[Extracted information]

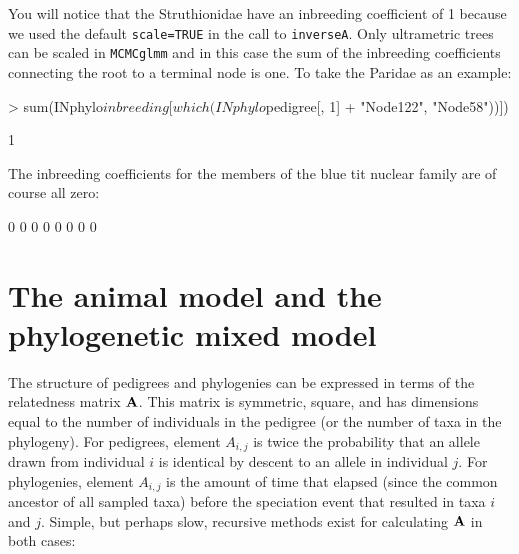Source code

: \documentclass{article}
\begin{document}
You will notice that the Struthionidae have an inbreeding coefficient of 1 because we used the default \texttt{scale=TRUE} in the call to \texttt{inverseA}.  Only ultrametric trees can be scaled in \texttt{MCMCglmm} and in this case the sum of the inbreeding coefficients connecting the root to a terminal node is one. To take the Paridae as an example:

\begin{Schunk}
\begin{Sinput}
> sum(INphylo$inbreeding[which(INphylo$pedigree[, 1] %
+     "Node122", "Node58"))])
\end{Sinput}
\begin{Soutput}
[1] 1
\end{Soutput}
\end{Schunk}

The inbreeding coefficients for the members of the blue tit nuclear family are of course all zero:

\begin{Schunk}
\begin{Soutput}
[1] 0 0 0 0 0 0 0 0
\end{Soutput}
\end{Schunk}

\section{The animal model and the phylogenetic mixed model}

The structure of pedigrees and phylogenies can be expressed in terms of the relatedness matrix  ${\bf A}$. This matrix is symmetric, square, and has dimensions equal to the number of individuals in the pedigree (or the number of taxa in the phylogeny). For pedigrees, element $A_{i,j}$ is twice the probability that an allele drawn from individual $i$ is identical by descent to an allele in individual $j$.  For phylogenies, element $A_{i,j}$ is the amount of time that elapsed (since the common ancestor of all sampled taxa) before the speciation event that resulted in taxa $i$ and $j$. Simple, but perhaps slow, recursive methods exist for calculating  ${\bf A}$ in both cases:
\end{document}
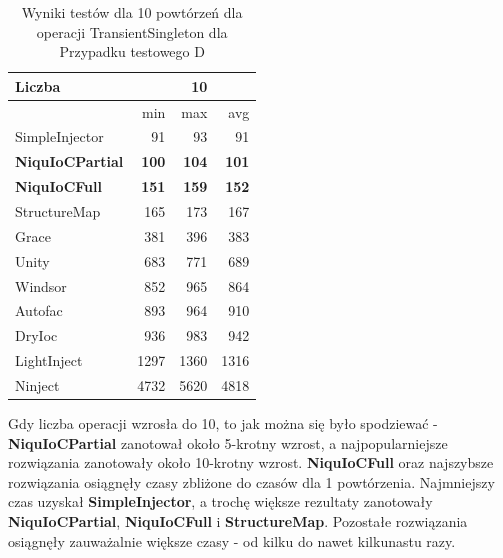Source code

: \documentclass[12pt]{article}
\begin{document}
\begin{table}[H]
\captionsetup{belowskip=0pt,aboveskip=0pt}
\begin{center}
\begin{small}
	\begin{tabular}{ | l | r r r | }
    		\hline
Liczba & & 10 & \\ \hline
 & min & max & avg \\ \hline
SimpleInjector & 91 & 93 & 91 \\ \hline
\textbf{NiquIoCPartial} & \textbf{100} & \textbf{104} & \textbf{101} \\ \hline
\textbf{NiquIoCFull} & \textbf{151} & \textbf{159} & \textbf{152} \\ \hline
StructureMap & 165 & 173 & 167 \\ \hline
Grace & 381 & 396 & 383 \\ \hline
Unity & 683 & 771 & 689 \\ \hline
Windsor & 852 & 965 & 864 \\ \hline
Autofac & 893 & 964 & 910 \\ \hline
DryIoc & 936 & 983 & 942 \\ \hline
LightInject & 1297 & 1360 & 1316 \\ \hline
Ninject & 4732 & 5620 & 4818 \\ \hline
  	\end{tabular}
\end{small}
\end{center}
\caption{Wyniki testów dla 10 powtórzeń dla operacji TransientSingleton dla Przypadku testowego D}
\label{TestCaseD_TransientSingleton10}
\end{table}
Gdy liczba operacji wzrosła do 10, to jak można się było spodziewać - \textbf{NiquIoCPartial} zanotował około 5-krotny wzrost, a najpopularniejsze rozwiązania zanotowały około 10-krotny wzrost. \textbf{NiquIoCFull} oraz najszybsze rozwiązania osiągnęły czasy zbliżone do czasów dla 1 powtórzenia. Najmniejszy czas uzyskał \textbf{SimpleInjector}, a trochę większe rezultaty zanotowały \textbf{NiquIoCPartial}, \textbf{NiquIoCFull} i \textbf{StructureMap}. Pozostałe rozwiązania osiągnęły zauważalnie większe czasy - od kilku do nawet kilkunastu razy.
\end{document}
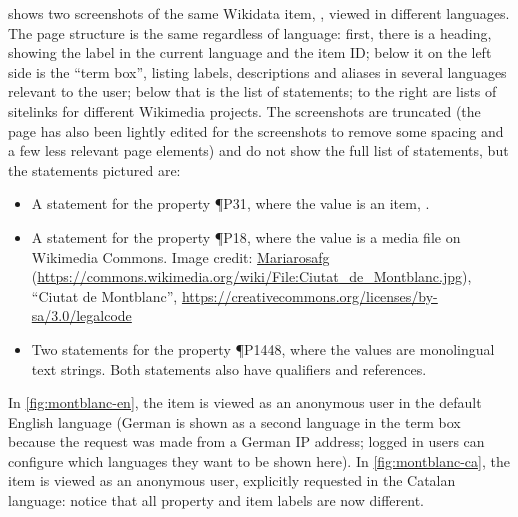  shows two screenshots of the same Wikidata item,
, viewed in different languages.
The page structure is the same regardless of language:
first, there is a heading, showing the label in the current language and the item ID;
below it on the left side is the “term box”,
listing labels, descriptions and aliases in several languages relevant to the user;
below that is the list of statements;
to the right are lists of sitelinks for different Wikimedia projects.
The screenshots are truncated
(the page has also been lightly edited for the screenshots
to remove some spacing and a few less relevant page elements)
and do not show the full list of statements,
but the statements pictured are:
\begin{itemize}
\item A statement for the property \P{P31},
  where the value is an item, .
\item A statement for the property \P{P18},
  where the value is a media file on Wikimedia Commons.
  Image credit:
  \href{https://commons.wikimedia.org/wiki/User:Mariarosafg}{Mariarosafg}
  (\url{https://commons.wikimedia.org/wiki/File:Ciutat_de_Montblanc.jpg}),
  “Ciutat de Montblanc”,
  \url{https://creativecommons.org/licenses/by-sa/3.0/legalcode}
\item Two statements for the property \P{P1448},
  where the values are monolingual text strings.
  Both statements also have qualifiers and references.
\end{itemize}
In \cref{fig:montblanc-en},
the item is viewed as an anonymous user in the default English language
(German is shown as a second language in the term box
because the request was made from a German IP address;
logged in users can configure which languages they want to be shown here).
In \cref{fig:montblanc-ca},
the item is viewed as an anonymous user, explicitly requested in the Catalan language:
notice that all property and item labels are now different.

[/Extracted information]

*Work order*: Please output every entry above exactly, without the pictures.

*Output for this exercise*:
Source code

: \documentclass{article}
\begin{document}
You will notice that the Struthionidae have an inbreeding coefficient of 1 because we used the default \texttt{scale=TRUE} in the call to \texttt{inverseA}.  Only ultrametric trees can be scaled in \texttt{MCMCglmm} and in this case the sum of the inbreeding coefficients connecting the root to a terminal node is one. To take the Paridae as an example:

\begin{Schunk}
\begin{Sinput}
> sum(INphylo$inbreeding[which(INphylo$pedigree[, 1] %
+     "Node122", "Node58"))])
\end{Sinput}
\begin{Soutput}
[1] 1
\end{Soutput}
\end{Schunk}

The inbreeding coefficients for the members of the blue tit nuclear family are of course all zero:

\begin{Schunk}
\begin{Soutput}
[1] 0 0 0 0 0 0 0 0
\end{Soutput}
\end{Schunk}

\section{The animal model and the phylogenetic mixed model}

The structure of pedigrees and phylogenies can be expressed in terms of the relatedness matrix  ${\bf A}$. This matrix is symmetric, square, and has dimensions equal to the number of individuals in the pedigree (or the number of taxa in the phylogeny). For pedigrees, element $A_{i,j}$ is twice the probability that an allele drawn from individual $i$ is identical by descent to an allele in individual $j$.  For phylogenies, element $A_{i,j}$ is the amount of time that elapsed (since the common ancestor of all sampled taxa) before the speciation event that resulted in taxa $i$ and $j$. Simple, but perhaps slow, recursive methods exist for calculating  ${\bf A}$ in both cases:
\end{document}
Source code

: \documentclass[12pt]{article}
\begin{document}
\begin{table}[H]
\captionsetup{belowskip=0pt,aboveskip=0pt}
\begin{center}
\begin{small}
	\begin{tabular}{ | l | r r r | }
    		\hline
Liczba & & 10 & \\ \hline
 & min & max & avg \\ \hline
SimpleInjector & 91 & 93 & 91 \\ \hline
\textbf{NiquIoCPartial} & \textbf{100} & \textbf{104} & \textbf{101} \\ \hline
\textbf{NiquIoCFull} & \textbf{151} & \textbf{159} & \textbf{152} \\ \hline
StructureMap & 165 & 173 & 167 \\ \hline
Grace & 381 & 396 & 383 \\ \hline
Unity & 683 & 771 & 689 \\ \hline
Windsor & 852 & 965 & 864 \\ \hline
Autofac & 893 & 964 & 910 \\ \hline
DryIoc & 936 & 983 & 942 \\ \hline
LightInject & 1297 & 1360 & 1316 \\ \hline
Ninject & 4732 & 5620 & 4818 \\ \hline
  	\end{tabular}
\end{small}
\end{center}
\caption{Wyniki testów dla 10 powtórzeń dla operacji TransientSingleton dla Przypadku testowego D}
\label{TestCaseD_TransientSingleton10}
\end{table}
Gdy liczba operacji wzrosła do 10, to jak można się było spodziewać - \textbf{NiquIoCPartial} zanotował około 5-krotny wzrost, a najpopularniejsze rozwiązania zanotowały około 10-krotny wzrost. \textbf{NiquIoCFull} oraz najszybsze rozwiązania osiągnęły czasy zbliżone do czasów dla 1 powtórzenia. Najmniejszy czas uzyskał \textbf{SimpleInjector}, a trochę większe rezultaty zanotowały \textbf{NiquIoCPartial}, \textbf{NiquIoCFull} i \textbf{StructureMap}. Pozostałe rozwiązania osiągnęły zauważalnie większe czasy - od kilku do nawet kilkunastu razy.
\end{document}
  shows two screenshots of the same Wikidata item,
, viewed in different languages.
The page structure is the same regardless of language:
first, there is a heading, showing the label in the current language and the item ID;
below it on the left side is the “term box”,
listing labels, descriptions and aliases in several languages relevant to the user;
below that is the list of statements;
to the right are lists of sitelinks for different Wikimedia projects.
The screenshots are truncated
(the page has also been lightly edited for the screenshots
to remove some spacing and a few less relevant page elements)
and do not show the full list of statements,
but the statements pictured are:
\begin{itemize}
\item A statement for the property \P{P31},
  where the value is an item, .
\item A statement for the property \P{P18},
  where the value is a media file on Wikimedia Commons.
  Image credit:
  \href{https://commons.wikimedia.org/wiki/User:Mariarosafg}{Mariarosafg}
  (\url{https://commons.wikimedia.org/wiki/File:Ciutat_de_Montblanc.jpg}),
  “Ciutat de Montblanc”,
  \url{https://creativecommons.org/licenses/by-sa/3.0/legalcode}
\item Two statements for the property \P{P1448},
  where the values are monolingual text strings.
  Both statements also have qualifiers and references.
\end{itemize}
In \cref{fig:montblanc-en},
the item is viewed as an anonymous user in the default English language
(German is shown as a second language in the term box
because the request was made from a German IP address;
logged in users can configure which languages they want to be shown here).
In \cref{fig:montblanc-ca},
the item is viewed as an anonymous user, explicitly requested in the Catalan language:
notice that all property and item labels are now different.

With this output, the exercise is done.